Petitions were also submitted to the King in Parliament as the highest court of justice. They were originally directed to judicial rather than legislative measures, and they were dealing with individual grievances. Gradually, however, and especially during the seventeenth century when Parliament came to be regarded as a political and legislative body rather that as a court, the petitions were addressed to either of the House and were praying usually for an alteration of the general law rather than a redress of private wrong.
The right to petition the House of Commons and its powers in this respect there were laid down in the following two resolutions of the House of Commons in 1699:
“That it is the inherent right of every commoner in England to prepare and present petitions to the House of Commons in case of grievance, and the House of Commons to receive the same”.
“That it is an undoubted right and privilege of the Commons to judge and determine, touching the nature and matter of such petitions, how far they are lit and unfit to be received”.
Under the prevailing practice such petitions are presented to the Houses of Parliament by one of their members but they may be sent directly by British subjects residing abroad or by inhabitants of overseas British territories. Of course their receivability depends upon the competence of Parliament to deal with them.
Petitions to the Crown continue to be submitted in exercise of the constitutional right comprised in the aforesaid provision of the Bill of Rights.
2. The right to petition is guaranteed by the First Amendment of the Constitution of the United States. Under that Amendment.
“Congress shall make no law … abridging the right of the people peaceably to assemble, and to petition the government for a redress of grievances”.
Though historically the right to petition in the primary right and the right to peaceably assemble a subordinate and instrumental right as if the First Amendment was reading “the right of the people peaceably to assemble in order to petition government”, nevertheless, the modern view is that the right to peaceably assemble is “a cognate to those of free speech and free press and is equally fundamental”. Furthermore the right to petition has expanded as it was found not to be confined to “redress of grievances” but to comprehend demands for any exercise by the government of its powers in furtherance of the interest and prosperity of the petitioners and of their views an politically contentious matters. As observed by Chief Justice Waite in the Cruikshank’s case.
“The right of the people peaceably to assemble for the purpose of petitioning the Congress for a redress of grievances or for anything else connected with the powers or the duties of the national government, is an attribute of national citizenship and, as such, under the protection of, and guaranteed by, the United States. The very idea of a government, republican in from, implies a right on the part of its citizens to meet peaceably for consultation in respect of public affairs and to petition for a redress of grievances”.
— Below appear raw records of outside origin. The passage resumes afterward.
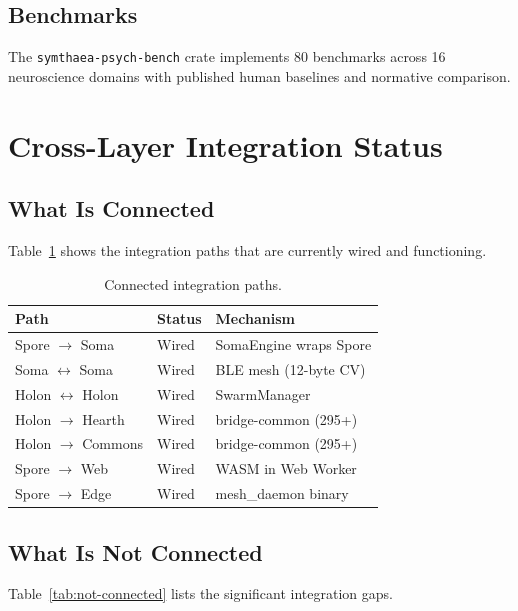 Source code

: \documentclass[11pt,twocolumn]{article}
\begin{document}
\subsection{Benchmarks}

The \texttt{symthaea-psych-bench} crate implements 80 benchmarks across 16 neuroscience domains with published human baselines and normative comparison.

\section{Cross-Layer Integration Status}
\label{sec:integration}

\subsection{What Is Connected}

Table~\ref{tab:connected} shows the integration paths that are currently wired and functioning.

\begin{table}[H]
\centering
\caption{Connected integration paths.}
\label{tab:connected}
\begin{tabular}{lll}
\toprule
\textbf{Path} & \textbf{Status} & \textbf{Mechanism} \\
\midrule
Spore $\to$ Soma & Wired & SomaEngine wraps Spore \\
Soma $\leftrightarrow$ Soma & Wired & BLE mesh (12-byte CV) \\
Holon $\leftrightarrow$ Holon & Wired & SwarmManager \\
Holon $\to$ Hearth & Wired & bridge-common (295+) \\
Holon $\to$ Commons & Wired & bridge-common (295+) \\
Spore $\to$ Web & Wired & WASM in Web Worker \\
Spore $\to$ Edge & Wired & mesh\_daemon binary \\
\bottomrule
\end{tabular}
\end{table}

\subsection{What Is Not Connected}

Table~\ref{tab:not-connected} lists the significant integration gaps.
\end{document}
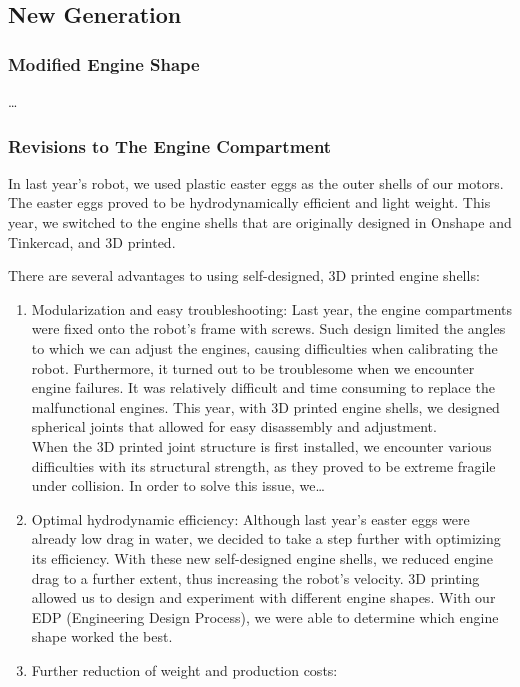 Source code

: \documentclass[11pt, oneside]{article}   	%
\begin{document}
\subsection{New Generation}
\subsubsection*{Modified Engine Shape}
\dots
\subsubsection*{Revisions to The Engine Compartment}
In last year’s robot, we used plastic easter eggs as the outer shells of our motors. The easter eggs proved to be hydrodynamically efficient and light weight. This year, we switched to the engine shells that are originally designed in Onshape and Tinkercad, and 3D printed.
\begin{center}
	There are several advantages to using self-designed, 3D printed engine shells:
\end{center}
\begin{enumerate}
	\item Modularization and easy troubleshooting: Last year, the engine compartments were fixed onto the robot’s frame with screws. Such design limited the angles to which we can adjust the engines, causing difficulties when calibrating the robot. Furthermore, it turned out to be troublesome when we encounter engine failures. It was relatively difficult and time consuming to replace the malfunctional engines. This year, with 3D printed engine shells, we designed spherical joints that allowed for easy disassembly and adjustment.
	\\When the 3D printed joint structure is first installed, we encounter various difficulties with its structural strength, as they proved to be extreme fragile under collision. In order to solve this issue, we…

	\item Optimal hydrodynamic efficiency: Although last year’s easter eggs were already low drag in water, we decided to take a step further with optimizing its efficiency. With these new self-designed engine shells, we reduced engine drag to a further extent, thus increasing the robot’s velocity. 3D printing allowed us to design and experiment with different engine shapes. With our EDP (Engineering Design Process), we were able to determine which engine shape worked the best.

	\item Further reduction of weight and production costs:

\end{enumerate}
\end{document}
In this way the sending of a telegram to the Secretary of State for Labour sharply criticizing the action of a State court in a pending case was considered an exercise of the right to petition a duly accredited representative of the United States.
Also the right of lobbying in its commonly accepted sense of directing communications with members of Congress on pending or intended federal legislation is considered as an expression of the right to petition.
The right to petition cannot be amended either by a State or by a private individual.
3. The right to petition in France has become today an historical memory. The development of the press and the freedom of assembly and association, the emergence of various political parties and other pressure groups and the expansion of their influence on the formation of public opinion and the outlining of parliamentary policies and the recourse to administrative tribunals contributed to the loss of the former importance of that right.
In the past, however, and especially towards the end of the eighteenth and throughout the nineteenth century the right to petition has played an important role in the constitutional history of France. The Declaration des droits de l’homme et du citoyen contains no provision relating to that right.